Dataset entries
+++++

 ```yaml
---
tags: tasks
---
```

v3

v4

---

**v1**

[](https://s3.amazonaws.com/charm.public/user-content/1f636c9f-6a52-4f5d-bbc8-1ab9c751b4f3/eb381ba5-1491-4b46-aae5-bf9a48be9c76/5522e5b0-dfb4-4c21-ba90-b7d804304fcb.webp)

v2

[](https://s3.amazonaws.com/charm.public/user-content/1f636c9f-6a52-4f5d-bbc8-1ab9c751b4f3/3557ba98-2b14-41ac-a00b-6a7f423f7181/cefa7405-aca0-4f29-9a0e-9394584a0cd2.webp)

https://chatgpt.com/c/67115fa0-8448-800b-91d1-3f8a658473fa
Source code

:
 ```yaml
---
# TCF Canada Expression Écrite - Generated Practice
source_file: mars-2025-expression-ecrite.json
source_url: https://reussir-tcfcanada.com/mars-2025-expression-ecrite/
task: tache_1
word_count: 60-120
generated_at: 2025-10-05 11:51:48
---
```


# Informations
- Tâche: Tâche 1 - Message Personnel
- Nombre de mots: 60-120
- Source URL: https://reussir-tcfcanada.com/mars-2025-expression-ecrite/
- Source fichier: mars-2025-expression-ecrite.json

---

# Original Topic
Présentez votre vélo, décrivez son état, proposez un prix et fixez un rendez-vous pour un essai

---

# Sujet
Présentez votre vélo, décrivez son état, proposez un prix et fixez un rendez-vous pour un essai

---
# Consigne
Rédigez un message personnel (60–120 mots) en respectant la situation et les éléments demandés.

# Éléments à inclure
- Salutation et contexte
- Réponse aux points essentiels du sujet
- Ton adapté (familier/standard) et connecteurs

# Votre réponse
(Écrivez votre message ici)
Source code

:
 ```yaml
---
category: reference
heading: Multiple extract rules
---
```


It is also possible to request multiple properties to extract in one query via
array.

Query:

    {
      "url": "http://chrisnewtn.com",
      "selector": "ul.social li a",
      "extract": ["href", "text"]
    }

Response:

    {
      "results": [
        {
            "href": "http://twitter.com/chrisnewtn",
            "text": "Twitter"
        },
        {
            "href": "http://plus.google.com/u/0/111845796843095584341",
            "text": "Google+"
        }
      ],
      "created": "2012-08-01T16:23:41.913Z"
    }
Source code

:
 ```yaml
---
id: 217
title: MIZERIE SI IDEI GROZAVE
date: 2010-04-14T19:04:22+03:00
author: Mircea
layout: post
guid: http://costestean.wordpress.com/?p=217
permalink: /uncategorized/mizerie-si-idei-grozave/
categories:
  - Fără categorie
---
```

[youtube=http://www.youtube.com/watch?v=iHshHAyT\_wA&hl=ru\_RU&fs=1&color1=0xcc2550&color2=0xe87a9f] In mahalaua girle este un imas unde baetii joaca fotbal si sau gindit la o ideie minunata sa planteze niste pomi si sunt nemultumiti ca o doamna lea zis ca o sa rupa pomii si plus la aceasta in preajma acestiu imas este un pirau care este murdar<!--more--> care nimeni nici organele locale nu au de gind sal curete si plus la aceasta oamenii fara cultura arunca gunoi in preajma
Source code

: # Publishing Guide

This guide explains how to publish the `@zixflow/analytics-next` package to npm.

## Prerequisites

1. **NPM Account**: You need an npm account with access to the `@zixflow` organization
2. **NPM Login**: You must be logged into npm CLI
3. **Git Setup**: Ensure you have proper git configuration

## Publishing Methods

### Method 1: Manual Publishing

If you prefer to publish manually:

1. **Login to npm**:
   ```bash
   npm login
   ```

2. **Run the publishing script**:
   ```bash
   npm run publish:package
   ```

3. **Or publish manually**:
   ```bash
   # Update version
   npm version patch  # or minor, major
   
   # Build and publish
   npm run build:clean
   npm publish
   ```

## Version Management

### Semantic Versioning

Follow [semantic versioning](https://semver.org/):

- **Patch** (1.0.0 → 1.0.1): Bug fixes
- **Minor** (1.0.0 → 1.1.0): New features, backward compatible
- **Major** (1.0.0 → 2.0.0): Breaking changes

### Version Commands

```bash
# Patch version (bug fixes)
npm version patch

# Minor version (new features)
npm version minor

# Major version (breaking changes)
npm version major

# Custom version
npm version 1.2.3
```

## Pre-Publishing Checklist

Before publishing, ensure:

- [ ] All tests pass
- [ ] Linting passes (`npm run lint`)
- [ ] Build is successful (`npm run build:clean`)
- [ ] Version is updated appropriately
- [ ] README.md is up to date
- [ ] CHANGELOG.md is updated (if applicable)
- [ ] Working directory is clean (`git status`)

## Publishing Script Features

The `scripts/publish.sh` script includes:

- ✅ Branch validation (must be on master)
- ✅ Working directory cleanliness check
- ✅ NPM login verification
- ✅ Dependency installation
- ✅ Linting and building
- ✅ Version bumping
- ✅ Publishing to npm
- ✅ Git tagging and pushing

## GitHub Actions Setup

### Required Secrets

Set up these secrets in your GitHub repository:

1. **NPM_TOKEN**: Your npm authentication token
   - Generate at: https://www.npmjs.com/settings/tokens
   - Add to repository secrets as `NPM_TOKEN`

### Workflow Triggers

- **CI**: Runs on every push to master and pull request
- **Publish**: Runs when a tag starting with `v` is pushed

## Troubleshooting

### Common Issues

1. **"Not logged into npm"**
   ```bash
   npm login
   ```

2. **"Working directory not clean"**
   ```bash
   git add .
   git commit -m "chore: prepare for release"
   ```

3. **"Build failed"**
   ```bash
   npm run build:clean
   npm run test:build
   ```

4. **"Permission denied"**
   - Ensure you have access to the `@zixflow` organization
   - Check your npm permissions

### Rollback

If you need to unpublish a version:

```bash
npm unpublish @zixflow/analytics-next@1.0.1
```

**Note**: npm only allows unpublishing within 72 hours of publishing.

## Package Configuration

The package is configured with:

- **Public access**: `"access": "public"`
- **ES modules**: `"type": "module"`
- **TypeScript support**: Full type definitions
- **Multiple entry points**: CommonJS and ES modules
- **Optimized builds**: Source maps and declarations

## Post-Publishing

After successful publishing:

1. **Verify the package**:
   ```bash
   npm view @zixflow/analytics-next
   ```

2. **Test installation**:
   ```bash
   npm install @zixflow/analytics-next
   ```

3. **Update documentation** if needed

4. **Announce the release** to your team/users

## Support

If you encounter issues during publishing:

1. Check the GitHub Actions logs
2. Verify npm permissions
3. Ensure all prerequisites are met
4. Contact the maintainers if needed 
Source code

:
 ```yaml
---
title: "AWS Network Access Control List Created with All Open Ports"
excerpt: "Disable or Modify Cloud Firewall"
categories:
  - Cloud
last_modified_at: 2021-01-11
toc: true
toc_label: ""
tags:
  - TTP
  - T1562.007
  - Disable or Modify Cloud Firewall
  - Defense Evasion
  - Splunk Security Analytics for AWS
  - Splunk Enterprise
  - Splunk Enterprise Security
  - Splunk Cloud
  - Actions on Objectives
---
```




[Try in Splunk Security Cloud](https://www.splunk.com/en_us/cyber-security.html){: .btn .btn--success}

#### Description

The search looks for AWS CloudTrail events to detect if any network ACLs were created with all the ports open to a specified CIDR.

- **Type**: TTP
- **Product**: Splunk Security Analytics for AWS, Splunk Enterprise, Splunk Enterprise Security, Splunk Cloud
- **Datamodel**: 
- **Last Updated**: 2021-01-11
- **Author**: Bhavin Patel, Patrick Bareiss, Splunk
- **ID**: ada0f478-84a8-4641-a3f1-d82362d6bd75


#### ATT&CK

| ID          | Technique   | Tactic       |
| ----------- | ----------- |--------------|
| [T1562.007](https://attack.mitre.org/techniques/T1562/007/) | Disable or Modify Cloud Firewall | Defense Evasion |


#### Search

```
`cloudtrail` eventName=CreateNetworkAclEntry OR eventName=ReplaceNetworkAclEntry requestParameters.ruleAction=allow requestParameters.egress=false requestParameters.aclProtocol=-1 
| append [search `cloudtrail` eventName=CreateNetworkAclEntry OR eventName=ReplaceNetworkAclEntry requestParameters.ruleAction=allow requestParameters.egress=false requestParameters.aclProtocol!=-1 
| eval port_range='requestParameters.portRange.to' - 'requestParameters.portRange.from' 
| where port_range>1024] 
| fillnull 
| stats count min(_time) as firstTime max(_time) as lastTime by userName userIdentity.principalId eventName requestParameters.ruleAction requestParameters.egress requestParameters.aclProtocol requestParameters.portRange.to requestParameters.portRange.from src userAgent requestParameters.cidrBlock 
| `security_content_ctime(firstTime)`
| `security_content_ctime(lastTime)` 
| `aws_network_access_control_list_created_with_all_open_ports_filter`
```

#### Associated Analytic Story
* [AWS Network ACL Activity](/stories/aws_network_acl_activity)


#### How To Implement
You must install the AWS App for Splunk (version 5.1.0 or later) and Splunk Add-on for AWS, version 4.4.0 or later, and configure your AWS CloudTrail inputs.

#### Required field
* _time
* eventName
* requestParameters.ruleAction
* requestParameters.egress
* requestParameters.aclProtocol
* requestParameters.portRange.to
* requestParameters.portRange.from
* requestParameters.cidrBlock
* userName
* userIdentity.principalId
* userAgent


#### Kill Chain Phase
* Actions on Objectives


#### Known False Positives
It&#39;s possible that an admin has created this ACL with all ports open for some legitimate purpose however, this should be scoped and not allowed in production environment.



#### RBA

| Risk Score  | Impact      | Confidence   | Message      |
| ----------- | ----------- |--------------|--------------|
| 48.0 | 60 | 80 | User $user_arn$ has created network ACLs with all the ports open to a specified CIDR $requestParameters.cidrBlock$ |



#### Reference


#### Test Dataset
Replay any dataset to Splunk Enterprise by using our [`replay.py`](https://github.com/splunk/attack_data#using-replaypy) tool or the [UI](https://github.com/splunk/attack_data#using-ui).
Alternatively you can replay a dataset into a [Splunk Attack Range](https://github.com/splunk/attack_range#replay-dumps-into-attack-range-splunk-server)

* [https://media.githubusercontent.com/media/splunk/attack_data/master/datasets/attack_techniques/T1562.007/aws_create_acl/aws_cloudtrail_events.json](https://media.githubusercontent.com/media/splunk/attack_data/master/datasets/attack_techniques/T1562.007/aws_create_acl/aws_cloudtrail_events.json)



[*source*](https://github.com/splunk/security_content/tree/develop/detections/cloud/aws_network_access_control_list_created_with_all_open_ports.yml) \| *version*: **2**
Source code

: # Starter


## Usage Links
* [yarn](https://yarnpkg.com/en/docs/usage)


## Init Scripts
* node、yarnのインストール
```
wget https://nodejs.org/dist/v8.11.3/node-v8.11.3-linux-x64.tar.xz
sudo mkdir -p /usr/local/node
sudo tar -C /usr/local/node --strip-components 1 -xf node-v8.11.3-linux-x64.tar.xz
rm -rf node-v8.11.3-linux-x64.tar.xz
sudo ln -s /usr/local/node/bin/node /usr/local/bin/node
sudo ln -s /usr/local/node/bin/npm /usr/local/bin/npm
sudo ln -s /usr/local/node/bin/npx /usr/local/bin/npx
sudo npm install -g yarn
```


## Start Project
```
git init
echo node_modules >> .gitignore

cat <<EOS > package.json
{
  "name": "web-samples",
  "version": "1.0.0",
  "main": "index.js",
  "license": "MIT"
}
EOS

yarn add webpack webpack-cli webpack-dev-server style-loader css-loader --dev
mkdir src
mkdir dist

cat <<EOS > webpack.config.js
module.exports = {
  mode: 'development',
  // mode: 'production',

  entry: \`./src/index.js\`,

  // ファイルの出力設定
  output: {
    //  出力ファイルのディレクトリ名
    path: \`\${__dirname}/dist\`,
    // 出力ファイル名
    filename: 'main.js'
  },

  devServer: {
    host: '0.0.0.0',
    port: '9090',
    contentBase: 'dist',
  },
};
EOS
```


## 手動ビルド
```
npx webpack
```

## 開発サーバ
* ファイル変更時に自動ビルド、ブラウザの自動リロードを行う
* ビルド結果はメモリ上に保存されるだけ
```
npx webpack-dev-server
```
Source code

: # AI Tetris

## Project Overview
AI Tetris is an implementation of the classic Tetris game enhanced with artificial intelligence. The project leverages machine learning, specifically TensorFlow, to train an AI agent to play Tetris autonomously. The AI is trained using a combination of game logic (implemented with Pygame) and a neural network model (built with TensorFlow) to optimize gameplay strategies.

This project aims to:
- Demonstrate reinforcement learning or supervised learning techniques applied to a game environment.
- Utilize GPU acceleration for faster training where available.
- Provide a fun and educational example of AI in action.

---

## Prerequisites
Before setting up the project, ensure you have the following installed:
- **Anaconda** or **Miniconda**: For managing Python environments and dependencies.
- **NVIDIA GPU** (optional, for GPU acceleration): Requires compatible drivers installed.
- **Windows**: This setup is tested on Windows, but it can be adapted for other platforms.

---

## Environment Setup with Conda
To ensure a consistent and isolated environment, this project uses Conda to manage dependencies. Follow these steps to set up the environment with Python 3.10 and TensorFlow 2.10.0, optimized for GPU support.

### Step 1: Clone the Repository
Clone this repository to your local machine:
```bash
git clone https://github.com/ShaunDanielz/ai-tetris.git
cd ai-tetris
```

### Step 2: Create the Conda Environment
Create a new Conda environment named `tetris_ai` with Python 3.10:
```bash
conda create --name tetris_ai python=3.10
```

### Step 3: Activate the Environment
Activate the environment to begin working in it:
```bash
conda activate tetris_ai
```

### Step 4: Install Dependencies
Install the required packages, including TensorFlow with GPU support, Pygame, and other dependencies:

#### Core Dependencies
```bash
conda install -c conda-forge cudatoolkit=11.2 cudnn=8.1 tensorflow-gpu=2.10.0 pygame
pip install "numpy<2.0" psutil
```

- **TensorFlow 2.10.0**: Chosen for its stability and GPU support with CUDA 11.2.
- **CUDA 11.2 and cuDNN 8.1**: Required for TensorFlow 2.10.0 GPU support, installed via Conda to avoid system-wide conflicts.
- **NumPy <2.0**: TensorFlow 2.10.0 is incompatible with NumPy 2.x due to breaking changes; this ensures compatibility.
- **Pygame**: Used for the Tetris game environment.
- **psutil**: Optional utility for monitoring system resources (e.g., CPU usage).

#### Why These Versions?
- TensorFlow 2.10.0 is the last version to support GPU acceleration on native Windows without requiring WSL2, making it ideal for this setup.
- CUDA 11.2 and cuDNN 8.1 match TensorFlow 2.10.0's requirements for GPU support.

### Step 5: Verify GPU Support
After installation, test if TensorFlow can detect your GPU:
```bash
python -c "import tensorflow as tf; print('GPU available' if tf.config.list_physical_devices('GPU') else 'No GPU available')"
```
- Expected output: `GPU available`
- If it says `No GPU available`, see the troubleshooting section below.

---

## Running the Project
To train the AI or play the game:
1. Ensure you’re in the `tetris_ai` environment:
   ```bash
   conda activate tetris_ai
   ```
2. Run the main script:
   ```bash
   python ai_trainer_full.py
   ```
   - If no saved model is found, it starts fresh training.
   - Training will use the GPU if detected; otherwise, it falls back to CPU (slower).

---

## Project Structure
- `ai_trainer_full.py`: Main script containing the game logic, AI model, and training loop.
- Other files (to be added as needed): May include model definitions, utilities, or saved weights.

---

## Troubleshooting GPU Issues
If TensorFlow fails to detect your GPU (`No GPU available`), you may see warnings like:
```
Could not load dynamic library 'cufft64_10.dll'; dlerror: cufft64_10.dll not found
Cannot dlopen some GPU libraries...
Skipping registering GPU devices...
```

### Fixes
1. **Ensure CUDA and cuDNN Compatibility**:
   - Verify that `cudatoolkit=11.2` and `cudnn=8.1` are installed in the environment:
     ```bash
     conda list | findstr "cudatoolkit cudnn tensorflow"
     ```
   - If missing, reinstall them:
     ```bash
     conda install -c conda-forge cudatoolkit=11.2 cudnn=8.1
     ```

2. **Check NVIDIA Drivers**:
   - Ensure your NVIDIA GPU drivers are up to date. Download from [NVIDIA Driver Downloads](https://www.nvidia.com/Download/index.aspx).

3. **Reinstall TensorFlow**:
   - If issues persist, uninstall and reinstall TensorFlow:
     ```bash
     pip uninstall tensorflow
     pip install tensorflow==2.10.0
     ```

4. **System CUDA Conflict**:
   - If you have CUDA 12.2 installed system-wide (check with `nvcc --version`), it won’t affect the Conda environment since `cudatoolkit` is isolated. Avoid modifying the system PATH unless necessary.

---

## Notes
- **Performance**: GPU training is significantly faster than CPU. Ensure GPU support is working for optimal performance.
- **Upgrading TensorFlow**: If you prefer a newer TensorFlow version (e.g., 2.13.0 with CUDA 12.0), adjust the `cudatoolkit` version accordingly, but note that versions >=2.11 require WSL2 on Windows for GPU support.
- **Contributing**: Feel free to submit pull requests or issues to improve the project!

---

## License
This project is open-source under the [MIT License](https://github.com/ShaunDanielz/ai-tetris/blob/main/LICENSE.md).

+++++

From the records above, return each line where "Runs" occurs.

**Output of the exercise:**
- **CI**: Runs on every push to master and pull request
- **Publish**: Runs when a tag starting with `v` is pushed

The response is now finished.